‘Cycle superhighway’ work set to start as row escalates
CS11 scheme splits opinion as opponents prepare legal challenge
22 June, 2018 — By Tom Foot
An illustration of how the ‘cycle superhighway’ could look
WORK to create a new “cycle superhighway” will start next month despite a legal challenge to the scheme being filed by campaigners and Westminster Council, according to the Mayor of London.
On Tuesday City Hall said it plans to press ahead with ripping up the Swiss Cottage gyratory as part of its CS11 in July.
“They are plans we are sticking to”, said an officer, who described the legal challenge as “disgraceful” and “political posturing”.
The CS11 project aims to create a safe cycling route by removing the one-way system at Swiss Cottage and reducing traffic on the Outer Circle of Regent’s Park.
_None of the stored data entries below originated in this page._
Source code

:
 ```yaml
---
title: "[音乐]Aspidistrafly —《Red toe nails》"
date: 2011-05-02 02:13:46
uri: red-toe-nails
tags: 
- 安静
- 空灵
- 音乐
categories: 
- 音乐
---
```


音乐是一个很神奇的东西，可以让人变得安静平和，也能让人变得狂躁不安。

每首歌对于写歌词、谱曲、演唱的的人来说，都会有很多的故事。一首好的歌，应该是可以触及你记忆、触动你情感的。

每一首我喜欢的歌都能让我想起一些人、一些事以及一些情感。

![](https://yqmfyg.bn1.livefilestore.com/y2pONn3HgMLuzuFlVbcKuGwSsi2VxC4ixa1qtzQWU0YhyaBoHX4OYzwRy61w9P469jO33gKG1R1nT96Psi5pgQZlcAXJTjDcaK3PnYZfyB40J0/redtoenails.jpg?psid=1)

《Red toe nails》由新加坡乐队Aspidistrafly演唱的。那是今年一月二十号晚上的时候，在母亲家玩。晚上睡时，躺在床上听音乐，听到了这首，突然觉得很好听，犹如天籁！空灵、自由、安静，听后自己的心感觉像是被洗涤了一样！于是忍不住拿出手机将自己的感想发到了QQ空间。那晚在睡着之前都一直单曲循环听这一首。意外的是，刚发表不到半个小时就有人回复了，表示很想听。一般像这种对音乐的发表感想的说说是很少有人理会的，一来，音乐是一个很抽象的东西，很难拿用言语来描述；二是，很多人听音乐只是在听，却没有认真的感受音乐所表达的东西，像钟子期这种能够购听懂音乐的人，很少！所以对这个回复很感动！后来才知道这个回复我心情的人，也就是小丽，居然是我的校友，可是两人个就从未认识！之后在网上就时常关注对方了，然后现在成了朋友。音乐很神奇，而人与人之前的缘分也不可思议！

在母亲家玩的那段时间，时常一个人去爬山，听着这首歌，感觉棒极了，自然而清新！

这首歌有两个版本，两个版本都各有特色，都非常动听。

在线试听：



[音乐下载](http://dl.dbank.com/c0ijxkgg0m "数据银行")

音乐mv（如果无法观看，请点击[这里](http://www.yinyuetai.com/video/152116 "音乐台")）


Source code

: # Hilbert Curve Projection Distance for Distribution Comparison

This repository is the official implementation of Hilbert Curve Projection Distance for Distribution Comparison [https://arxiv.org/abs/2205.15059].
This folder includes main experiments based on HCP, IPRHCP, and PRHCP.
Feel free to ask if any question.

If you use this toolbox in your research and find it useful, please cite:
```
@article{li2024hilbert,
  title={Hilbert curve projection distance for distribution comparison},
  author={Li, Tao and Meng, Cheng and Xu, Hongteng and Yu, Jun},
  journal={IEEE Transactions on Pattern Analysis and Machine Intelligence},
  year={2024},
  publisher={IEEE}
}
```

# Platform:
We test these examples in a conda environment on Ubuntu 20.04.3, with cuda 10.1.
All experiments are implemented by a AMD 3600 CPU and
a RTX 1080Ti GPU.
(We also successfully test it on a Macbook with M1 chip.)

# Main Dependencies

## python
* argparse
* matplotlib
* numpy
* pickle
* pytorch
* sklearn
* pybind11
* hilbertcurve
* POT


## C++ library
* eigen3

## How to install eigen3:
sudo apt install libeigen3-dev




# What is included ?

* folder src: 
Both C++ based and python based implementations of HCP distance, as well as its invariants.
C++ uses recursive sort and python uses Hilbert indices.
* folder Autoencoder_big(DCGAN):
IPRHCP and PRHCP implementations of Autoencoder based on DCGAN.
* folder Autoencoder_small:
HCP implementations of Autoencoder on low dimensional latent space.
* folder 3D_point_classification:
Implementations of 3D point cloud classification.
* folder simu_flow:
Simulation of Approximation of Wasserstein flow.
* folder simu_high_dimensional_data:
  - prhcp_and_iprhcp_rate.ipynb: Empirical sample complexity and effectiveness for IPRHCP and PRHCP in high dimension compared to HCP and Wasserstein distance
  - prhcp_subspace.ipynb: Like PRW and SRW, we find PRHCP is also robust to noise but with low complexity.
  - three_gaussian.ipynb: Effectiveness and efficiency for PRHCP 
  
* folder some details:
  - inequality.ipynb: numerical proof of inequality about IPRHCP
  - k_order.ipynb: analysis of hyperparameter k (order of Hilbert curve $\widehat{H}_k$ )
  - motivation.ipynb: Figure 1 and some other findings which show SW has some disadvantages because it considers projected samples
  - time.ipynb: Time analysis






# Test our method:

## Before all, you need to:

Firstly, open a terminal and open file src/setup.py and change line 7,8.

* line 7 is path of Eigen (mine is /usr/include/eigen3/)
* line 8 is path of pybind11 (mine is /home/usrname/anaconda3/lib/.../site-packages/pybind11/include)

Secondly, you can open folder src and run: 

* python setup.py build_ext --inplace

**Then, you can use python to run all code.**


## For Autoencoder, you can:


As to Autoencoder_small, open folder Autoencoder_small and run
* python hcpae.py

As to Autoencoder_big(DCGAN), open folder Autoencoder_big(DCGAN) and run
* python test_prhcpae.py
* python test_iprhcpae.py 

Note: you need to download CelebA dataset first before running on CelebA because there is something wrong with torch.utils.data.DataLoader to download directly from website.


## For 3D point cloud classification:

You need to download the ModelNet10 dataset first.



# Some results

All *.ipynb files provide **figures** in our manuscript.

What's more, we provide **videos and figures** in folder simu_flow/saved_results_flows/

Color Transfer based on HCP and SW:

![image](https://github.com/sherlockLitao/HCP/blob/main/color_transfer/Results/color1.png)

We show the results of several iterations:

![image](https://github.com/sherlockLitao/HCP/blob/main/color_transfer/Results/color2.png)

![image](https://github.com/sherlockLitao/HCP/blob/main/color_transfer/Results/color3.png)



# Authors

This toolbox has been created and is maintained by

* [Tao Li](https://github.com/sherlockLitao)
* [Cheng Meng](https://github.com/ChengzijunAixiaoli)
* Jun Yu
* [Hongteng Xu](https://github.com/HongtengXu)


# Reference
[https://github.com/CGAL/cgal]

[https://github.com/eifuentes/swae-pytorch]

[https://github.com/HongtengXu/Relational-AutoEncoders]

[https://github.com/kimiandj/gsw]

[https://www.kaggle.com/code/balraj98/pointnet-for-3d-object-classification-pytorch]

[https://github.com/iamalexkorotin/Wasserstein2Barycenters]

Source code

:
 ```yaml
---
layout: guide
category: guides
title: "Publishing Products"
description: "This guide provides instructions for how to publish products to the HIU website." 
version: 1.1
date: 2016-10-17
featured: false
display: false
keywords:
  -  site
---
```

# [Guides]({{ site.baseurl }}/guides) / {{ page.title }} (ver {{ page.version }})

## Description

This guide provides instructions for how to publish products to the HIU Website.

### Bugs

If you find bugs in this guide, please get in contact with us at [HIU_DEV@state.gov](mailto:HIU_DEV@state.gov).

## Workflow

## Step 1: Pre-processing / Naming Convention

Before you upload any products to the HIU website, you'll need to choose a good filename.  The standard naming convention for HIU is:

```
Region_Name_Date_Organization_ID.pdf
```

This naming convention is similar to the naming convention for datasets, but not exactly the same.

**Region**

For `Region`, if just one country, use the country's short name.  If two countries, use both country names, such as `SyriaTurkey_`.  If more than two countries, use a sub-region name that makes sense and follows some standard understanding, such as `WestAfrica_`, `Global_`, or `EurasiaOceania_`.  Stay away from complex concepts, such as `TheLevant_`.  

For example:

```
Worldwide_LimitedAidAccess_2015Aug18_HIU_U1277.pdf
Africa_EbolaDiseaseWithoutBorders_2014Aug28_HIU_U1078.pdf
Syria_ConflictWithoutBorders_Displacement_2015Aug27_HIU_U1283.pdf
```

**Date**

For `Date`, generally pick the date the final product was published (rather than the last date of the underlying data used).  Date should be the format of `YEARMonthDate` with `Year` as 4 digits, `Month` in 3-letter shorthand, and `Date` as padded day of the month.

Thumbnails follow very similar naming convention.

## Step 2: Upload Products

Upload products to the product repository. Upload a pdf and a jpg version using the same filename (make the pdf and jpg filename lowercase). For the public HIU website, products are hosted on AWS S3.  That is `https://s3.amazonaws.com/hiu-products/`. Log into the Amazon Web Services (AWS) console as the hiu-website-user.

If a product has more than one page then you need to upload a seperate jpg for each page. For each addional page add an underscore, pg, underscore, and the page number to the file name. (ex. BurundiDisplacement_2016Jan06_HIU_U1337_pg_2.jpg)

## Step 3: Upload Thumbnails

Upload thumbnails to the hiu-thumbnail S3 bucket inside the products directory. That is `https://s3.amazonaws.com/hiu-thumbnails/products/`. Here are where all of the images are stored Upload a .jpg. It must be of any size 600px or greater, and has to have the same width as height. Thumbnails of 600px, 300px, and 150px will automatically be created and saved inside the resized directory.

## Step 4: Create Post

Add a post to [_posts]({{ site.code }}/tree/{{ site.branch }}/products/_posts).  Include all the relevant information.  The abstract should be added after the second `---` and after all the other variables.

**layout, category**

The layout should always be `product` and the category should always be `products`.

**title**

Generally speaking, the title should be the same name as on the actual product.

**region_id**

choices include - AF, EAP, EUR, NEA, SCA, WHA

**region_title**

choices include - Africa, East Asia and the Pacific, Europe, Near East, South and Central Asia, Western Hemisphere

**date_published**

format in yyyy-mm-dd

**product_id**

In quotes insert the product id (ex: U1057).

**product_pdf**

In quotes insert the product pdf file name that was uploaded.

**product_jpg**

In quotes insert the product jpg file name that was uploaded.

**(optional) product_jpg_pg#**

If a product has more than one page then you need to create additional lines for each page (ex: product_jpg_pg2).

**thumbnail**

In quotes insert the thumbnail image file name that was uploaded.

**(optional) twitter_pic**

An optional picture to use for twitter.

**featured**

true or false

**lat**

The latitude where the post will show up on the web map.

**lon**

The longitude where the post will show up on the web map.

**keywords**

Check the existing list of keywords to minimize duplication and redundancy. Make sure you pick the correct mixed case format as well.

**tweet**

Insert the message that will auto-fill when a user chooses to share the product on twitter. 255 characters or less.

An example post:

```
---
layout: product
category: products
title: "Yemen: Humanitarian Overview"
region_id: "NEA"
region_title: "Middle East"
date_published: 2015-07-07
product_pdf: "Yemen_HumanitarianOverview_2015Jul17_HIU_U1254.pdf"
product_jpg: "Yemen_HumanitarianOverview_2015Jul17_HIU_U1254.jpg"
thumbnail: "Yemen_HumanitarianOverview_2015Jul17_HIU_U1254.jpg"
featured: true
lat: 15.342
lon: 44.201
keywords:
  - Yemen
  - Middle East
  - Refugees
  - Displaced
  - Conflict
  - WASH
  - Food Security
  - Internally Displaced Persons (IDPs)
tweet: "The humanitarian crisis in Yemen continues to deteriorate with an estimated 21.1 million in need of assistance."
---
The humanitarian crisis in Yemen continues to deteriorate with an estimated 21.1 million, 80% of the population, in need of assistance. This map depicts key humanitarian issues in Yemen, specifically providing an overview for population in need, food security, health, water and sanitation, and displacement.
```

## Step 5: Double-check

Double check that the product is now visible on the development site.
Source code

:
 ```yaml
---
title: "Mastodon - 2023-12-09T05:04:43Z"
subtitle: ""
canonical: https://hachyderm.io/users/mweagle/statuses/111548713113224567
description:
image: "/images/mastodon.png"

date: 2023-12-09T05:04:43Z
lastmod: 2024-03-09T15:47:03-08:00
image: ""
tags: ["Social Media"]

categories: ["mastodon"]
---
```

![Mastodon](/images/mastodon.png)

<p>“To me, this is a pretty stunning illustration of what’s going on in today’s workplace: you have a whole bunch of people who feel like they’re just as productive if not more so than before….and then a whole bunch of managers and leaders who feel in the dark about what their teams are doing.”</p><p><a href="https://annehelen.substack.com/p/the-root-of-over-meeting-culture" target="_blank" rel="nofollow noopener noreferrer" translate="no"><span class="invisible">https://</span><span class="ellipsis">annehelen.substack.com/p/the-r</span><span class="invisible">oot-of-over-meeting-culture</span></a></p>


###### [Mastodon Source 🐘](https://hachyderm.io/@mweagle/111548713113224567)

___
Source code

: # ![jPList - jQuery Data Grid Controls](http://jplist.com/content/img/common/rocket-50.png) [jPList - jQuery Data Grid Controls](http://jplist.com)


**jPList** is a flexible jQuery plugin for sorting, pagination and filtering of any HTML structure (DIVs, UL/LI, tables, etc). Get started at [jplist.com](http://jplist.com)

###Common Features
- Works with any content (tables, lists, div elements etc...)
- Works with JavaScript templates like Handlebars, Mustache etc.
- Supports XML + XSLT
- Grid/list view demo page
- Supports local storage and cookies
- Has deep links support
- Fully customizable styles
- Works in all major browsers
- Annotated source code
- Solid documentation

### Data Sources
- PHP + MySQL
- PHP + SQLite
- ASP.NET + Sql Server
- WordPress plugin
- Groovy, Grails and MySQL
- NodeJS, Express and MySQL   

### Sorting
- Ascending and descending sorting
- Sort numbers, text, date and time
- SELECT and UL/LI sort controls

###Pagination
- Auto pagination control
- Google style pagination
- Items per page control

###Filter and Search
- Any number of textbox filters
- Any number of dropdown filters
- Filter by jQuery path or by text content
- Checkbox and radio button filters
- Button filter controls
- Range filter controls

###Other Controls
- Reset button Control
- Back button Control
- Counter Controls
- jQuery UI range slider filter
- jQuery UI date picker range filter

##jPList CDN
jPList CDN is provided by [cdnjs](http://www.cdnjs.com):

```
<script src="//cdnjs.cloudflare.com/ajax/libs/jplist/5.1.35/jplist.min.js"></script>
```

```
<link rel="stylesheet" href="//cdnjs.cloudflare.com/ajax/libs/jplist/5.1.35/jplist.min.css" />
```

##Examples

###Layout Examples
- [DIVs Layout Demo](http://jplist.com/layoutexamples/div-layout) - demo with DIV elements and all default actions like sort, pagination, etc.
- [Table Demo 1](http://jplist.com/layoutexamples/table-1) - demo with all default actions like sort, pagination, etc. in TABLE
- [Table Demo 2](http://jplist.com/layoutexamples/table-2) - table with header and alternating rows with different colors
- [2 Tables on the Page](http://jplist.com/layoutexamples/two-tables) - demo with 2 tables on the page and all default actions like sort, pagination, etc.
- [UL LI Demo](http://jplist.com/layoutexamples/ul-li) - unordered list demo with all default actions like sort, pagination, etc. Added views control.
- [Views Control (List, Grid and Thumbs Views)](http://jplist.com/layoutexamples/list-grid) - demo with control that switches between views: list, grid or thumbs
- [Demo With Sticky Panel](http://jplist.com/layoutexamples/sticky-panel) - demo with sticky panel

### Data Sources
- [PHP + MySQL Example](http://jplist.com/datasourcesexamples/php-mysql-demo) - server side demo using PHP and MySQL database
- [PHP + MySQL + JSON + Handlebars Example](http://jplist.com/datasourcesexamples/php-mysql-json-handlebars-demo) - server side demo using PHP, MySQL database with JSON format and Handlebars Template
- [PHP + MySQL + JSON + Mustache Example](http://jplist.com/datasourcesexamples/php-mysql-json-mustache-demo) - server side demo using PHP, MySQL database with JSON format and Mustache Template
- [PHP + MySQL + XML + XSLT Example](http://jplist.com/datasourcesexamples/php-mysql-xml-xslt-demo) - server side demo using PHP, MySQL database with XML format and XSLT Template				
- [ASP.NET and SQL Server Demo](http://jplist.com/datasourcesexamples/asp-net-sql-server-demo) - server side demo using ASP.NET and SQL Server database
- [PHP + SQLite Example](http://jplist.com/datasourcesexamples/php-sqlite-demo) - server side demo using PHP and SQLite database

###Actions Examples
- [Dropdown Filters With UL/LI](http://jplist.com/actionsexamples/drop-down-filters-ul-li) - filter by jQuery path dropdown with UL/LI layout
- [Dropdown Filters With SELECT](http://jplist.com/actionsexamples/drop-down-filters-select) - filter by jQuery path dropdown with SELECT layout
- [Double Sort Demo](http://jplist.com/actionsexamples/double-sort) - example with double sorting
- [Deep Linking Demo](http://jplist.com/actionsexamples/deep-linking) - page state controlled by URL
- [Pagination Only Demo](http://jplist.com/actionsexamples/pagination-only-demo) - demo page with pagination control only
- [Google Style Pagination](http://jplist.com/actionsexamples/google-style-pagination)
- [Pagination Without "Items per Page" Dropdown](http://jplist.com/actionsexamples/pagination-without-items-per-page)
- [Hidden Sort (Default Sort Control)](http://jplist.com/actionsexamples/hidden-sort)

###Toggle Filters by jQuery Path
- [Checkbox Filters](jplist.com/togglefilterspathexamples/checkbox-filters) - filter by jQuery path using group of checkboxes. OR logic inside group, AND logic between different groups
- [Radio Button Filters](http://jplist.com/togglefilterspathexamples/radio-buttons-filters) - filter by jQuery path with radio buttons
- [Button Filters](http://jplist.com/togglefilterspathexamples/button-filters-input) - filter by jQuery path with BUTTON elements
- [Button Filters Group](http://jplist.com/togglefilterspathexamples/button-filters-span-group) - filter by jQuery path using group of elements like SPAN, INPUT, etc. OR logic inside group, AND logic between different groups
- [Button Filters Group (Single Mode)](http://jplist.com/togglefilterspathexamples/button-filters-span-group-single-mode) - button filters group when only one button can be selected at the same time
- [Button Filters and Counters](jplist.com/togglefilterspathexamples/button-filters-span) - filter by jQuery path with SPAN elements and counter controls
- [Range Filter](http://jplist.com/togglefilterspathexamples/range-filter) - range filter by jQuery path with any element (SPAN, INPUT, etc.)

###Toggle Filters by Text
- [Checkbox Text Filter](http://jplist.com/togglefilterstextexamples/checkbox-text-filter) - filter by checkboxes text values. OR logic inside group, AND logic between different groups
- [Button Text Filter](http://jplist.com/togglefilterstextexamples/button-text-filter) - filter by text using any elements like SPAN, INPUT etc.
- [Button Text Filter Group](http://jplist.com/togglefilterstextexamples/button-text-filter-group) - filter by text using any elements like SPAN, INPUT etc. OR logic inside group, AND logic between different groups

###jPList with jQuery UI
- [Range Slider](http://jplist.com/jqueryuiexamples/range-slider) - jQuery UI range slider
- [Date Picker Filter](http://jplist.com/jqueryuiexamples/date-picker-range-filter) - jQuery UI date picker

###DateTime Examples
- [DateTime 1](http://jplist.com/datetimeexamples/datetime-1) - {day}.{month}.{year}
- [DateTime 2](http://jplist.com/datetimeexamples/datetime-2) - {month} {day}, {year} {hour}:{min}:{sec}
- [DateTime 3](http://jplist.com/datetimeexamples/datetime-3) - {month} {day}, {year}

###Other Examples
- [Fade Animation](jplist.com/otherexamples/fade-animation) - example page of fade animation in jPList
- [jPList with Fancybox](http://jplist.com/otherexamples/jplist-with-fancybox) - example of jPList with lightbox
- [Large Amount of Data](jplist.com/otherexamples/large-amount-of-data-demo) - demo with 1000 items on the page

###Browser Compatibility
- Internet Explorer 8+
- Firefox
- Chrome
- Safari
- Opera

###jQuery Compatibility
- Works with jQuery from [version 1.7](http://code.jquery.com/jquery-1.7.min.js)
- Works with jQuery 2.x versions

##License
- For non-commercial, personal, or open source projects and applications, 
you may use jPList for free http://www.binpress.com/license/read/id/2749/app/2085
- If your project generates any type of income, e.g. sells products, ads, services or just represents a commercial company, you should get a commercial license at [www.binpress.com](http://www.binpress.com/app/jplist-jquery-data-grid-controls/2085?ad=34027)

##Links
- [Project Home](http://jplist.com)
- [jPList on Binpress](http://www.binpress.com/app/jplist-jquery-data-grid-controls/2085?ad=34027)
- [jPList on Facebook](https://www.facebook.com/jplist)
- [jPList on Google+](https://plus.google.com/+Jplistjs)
Resident groups in St John’s Wood have warned that traffic will be forced off Finchley Road into quiet back streets. There is also an ongoing row about whether entrance “gates” to Regent’s Park should be shut to road vehicles. Westminster Council said it has been left with “no choice” but to file a judicial review in the High Court.
It argues no work should start until the Regent’s Park gate dispute is resolved and it has received “assurances” about displaced traffic.
There have been two years of protests about CS11 from resident groups but the scheme is widely backed by cyclists and environmentalists.
A statement from the Conservative-run council added: “As [Transport for London] is starting to proceed with the Swiss Cottage section, without our support for the scheme as a whole, we have been left with no choice but to back our residents and to legally challenge the scheme.”
The council is backing the challenge put forward by lawyer Jessica Learmond-Criqui. She had sent a “letter before action” to the Mayor of London and TfL.
Westminster Council said its challenge is based on “misleading assessments” about how the disruption will be handled and the benefits of the changes, and that there has been a failure to consider the Equality Act.
The council and TfL are at war after the local authority backed out of the mayor’s flagship Oxford Street pedestrianisation plan.
A joint statement from the London Cycling Campaign and Living Streets groups said: “By its actions, Westminster Council is putting people needlessly at risk of harm for purely political reasons. We urge it to put people’s safety first and stop attempting to wreck efforts to reduce the number of people killed or seriously injured on London’s roads.”
The Mayor’s Office said: “The fact that Westminster councillors are now trying to stop a new cycle route being built, just weeks after pulling the plug on Oxford Street improvements, is disgraceful. The idea that Westminster Council think they can hold the rest of London to ransom is totally unacceptable. Both of these schemes have significant public support.
“They will make a real difference to making London’s streets safer and cleaner and they shouldn’t be held up by petty political posturing.”